At least two published studies have analyzed the use of scientific data by USDA in making regulatory decisions about transgenic crops (Wrubel et al. 1992; Purrington and Bergelson 1995). Both studies conclude that the agency relies heavily on existing scientific literature, rather than requiring that applicants and petitioners develop new experimental data directly relevant to risks that may be posed by individual transgenic plants. Purrington and Bergelson (1995) argue that there are “serious shortcomings in the content of the petitions ” approved by USDA. Another analysis (Mellon and Rissler 1995) concludes that field trials conducted under USDA's oversight produce little information of value to risk assessment when it is time to commercialize transgenic crops.
USDA's approval in 1994 of a petition to deregulate transgenic squash that contained viral coat protein genes illustrates well the agency 's reliance on existing information as the basis of agency determinations. Commercialization of the squash was controversial because some believed that it would probably transfer its acquired virus-resistance genes via pollination to wild squash, which is an agricultural weed in some parts of the southern United States. An analysis commissioned by USDA strongly recommended that new data be gathered for assessment of the risks that may be posed by commercialization of the squash (Wilson 1993), but USDA largely disregarded the recommendation. The agency deregulated the squash, relying almost entirely on existing information to find that commercialization of the squash would have no significant environmental impact (section 3.1.4). As the committee recommended in chapter 3, when published data are insufficient, USDA should require original data to support agency decision-making concerning transgenic crops.

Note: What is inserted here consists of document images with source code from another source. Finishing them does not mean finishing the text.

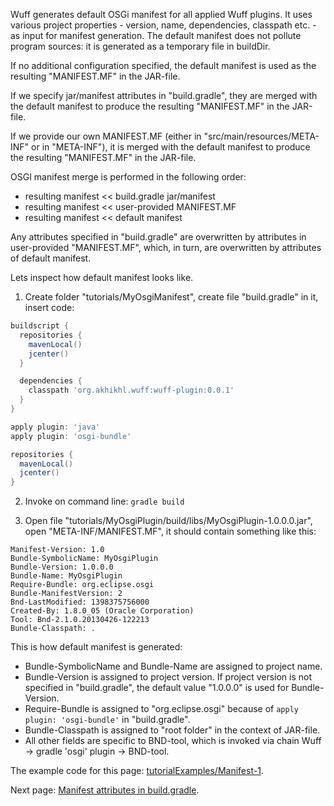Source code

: Wuff generates default OSGi manifest for all applied Wuff plugins. It uses various project properties - version, name, dependencies, classpath etc. - as input for manifest generation. The default manifest does not pollute program sources: it is generated as a temporary file in buildDir.

If no additional configuration specified, the default manifest is used as the resulting "MANIFEST.MF" in the JAR-file.

If we specify jar/manifest attributes in "build.gradle", they are merged with the default manifest to produce the resulting "MANIFEST.MF" in the JAR-file.

If we provide our own MANIFEST.MF (either in "src/main/resources/META-INF" or in "META-INF"), it is merged with the default manifest to produce the resulting "MANIFEST.MF" in the JAR-file.

OSGI manifest merge is performed in the following order:

- resulting manifest << build.gradle jar/manifest
- resulting manifest << user-provided MANIFEST.MF
- resulting manifest << default manifest

Any attributes specified in "build.gradle" are overwritten by attributes in user-provided "MANIFEST.MF", which, in turn, are overwritten by attributes of default manifest.

Lets inspect how default manifest looks like.

1. Create folder "tutorials/MyOsgiManifest", create file "build.gradle" in it, insert code:

  ```groovy
  buildscript {
    repositories {
      mavenLocal()
      jcenter()
    }

    dependencies {
      classpath 'org.akhikhl.wuff:wuff-plugin:0.0.1'
    }
  }

  apply plugin: 'java'
  apply plugin: 'osgi-bundle'

  repositories {
    mavenLocal()
    jcenter()
  }
  ```

2. Invoke on command line: `gradle build`

3. Open file "tutorials/MyOsgiPlugin/build/libs/MyOsgiPlugin-1.0.0.0.jar", open "META-INF/MANIFEST.MF", it should contain something like this:

  ```
  Manifest-Version: 1.0
  Bundle-SymbolicName: MyOsgiPlugin
  Bundle-Version: 1.0.0.0
  Bundle-Name: MyOsgiPlugin
  Require-Bundle: org.eclipse.osgi
  Bundle-ManifestVersion: 2
  Bnd-LastModified: 1398375756000
  Created-By: 1.8.0_05 (Oracle Corporation)
  Tool: Bnd-2.1.0.20130426-122213
  Bundle-Classpath: .
  ```
  
  This is how default manifest is generated:

  - Bundle-SymbolicName and Bundle-Name are assigned to project name.
  - Bundle-Version is assigned to project version. If project version is not specified in "build.gradle", the default value "1.0.0.0" is used for Bundle-Version.
  - Require-Bundle is assigned to "org.eclipse.osgi" because of `apply plugin: 'osgi-bundle'` in "build.gradle".
  - Bundle-Classpath is assigned to "root folder" in the context of JAR-file.
  - All other fields are specific to BND-tool, which is invoked via chain Wuff -> gradle 'osgi' plugin -> BND-tool.

The example code for this page: [tutorialExamples/Manifest-1](../tree/master/tutorialExamples/Manifest-1).

Next page: [Manifest attributes in build.gradle](Manifest-attributes-in-build.gradle).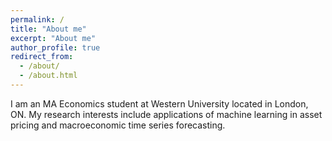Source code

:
 ```yaml
---
permalink: /
title: "About me"
excerpt: "About me"
author_profile: true
redirect_from: 
  - /about/
  - /about.html
---
```


I am an MA Economics student at Western University located in London, ON. My research interests include applications of machine learning in asset pricing and macroeconomic time series forecasting. 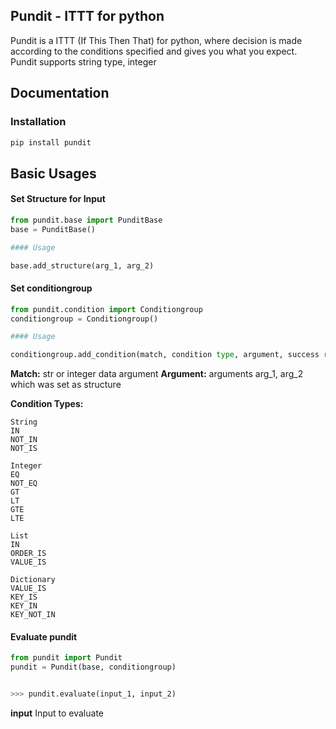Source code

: Pundit - ITTT for python
------------------

Pundit is a ITTT (If This Then That) for python, where decision is made according to 
the conditions specified and gives you what you expect. Pundit supports string type,
integer
 
 
## Documentation

### Installation

```bash
pip install pundit
```


## Basic Usages

#### Set Structure for Input

```python
from pundit.base import PunditBase
base = PunditBase()

#### Usage

base.add_structure(arg_1, arg_2)
```

#### Set conditiongroup

```python
from pundit.condition import Conditiongroup
conditiongroup = Conditiongroup()

#### Usage

conditiongroup.add_condition(match, condition type, argument, success response, failed response)
```

**Match:** str or integer data argument
**Argument:** arguments arg_1, arg_2 which was set as structure

**Condition Types:** 
```
String
IN
NOT_IN
NOT_IS

Integer
EQ
NOT_EQ
GT
LT
GTE
LTE

List
IN
ORDER_IS
VALUE_IS

Dictionary
VALUE_IS
KEY_IS
KEY_IN
KEY_NOT_IN
```


#### Evaluate pundit

```python
from pundit import Pundit
pundit = Pundit(base, conditiongroup)


>>> pundit.evaluate(input_1, input_2)
```
**input** Input to evaluate



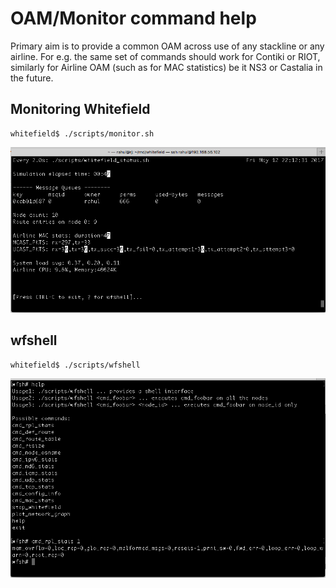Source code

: # OAM/Monitor command help

Primary aim is to provide a common OAM across use of any stackline or any airline. For e.g. the same set of commands should work for Contiki or RIOT, similarly for Airline OAM (such as for MAC statistics) be it NS3 or Castalia in the future.

## Monitoring Whitefield

```
whitefield$ ./scripts/monitor.sh
```
![Alt text](res/monitor.png "Screenshot of monitor script")

## wfshell

```
whitefield$ ./scripts/wfshell
```
![Alt text](res/wfshell.png "wfshell")
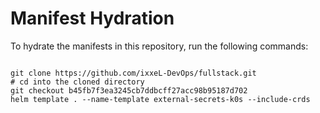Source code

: 
# Manifest Hydration

To hydrate the manifests in this repository, run the following commands:

```shell

git clone https://github.com/ixxeL-DevOps/fullstack.git
# cd into the cloned directory
git checkout b45fb7f3ea3245cb7ddbcff27acc98b95187d702
helm template . --name-template external-secrets-k0s --include-crds
```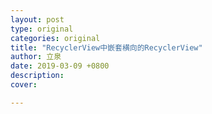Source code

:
 ```yaml
---
layout: post
type: original
categories: original
title: "RecyclerView中嵌套横向的RecyclerView"
author: 立泉
date: 2019-03-09 +0800
description: 
cover: 

---
```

In contrast, EPA generally requires that developers of transgenic pest-protected plants provide more scientific evidence, often including new data, before it makes regulatory decisions. The squash with viral coat proteins cannot be examined for comparison, because EPA was not required to review it before it was commercialized. However, the difference between the agencies' reviews can be illustrated by examining their use of data in their decisions concerning commercialization of Bt cotton discussed above: USDA deregulated the cotton on the basis of existing information about gene flow to wild cotton, and EPA placed geographic restrictions on the planting of Bt cotton until additional data could be provided.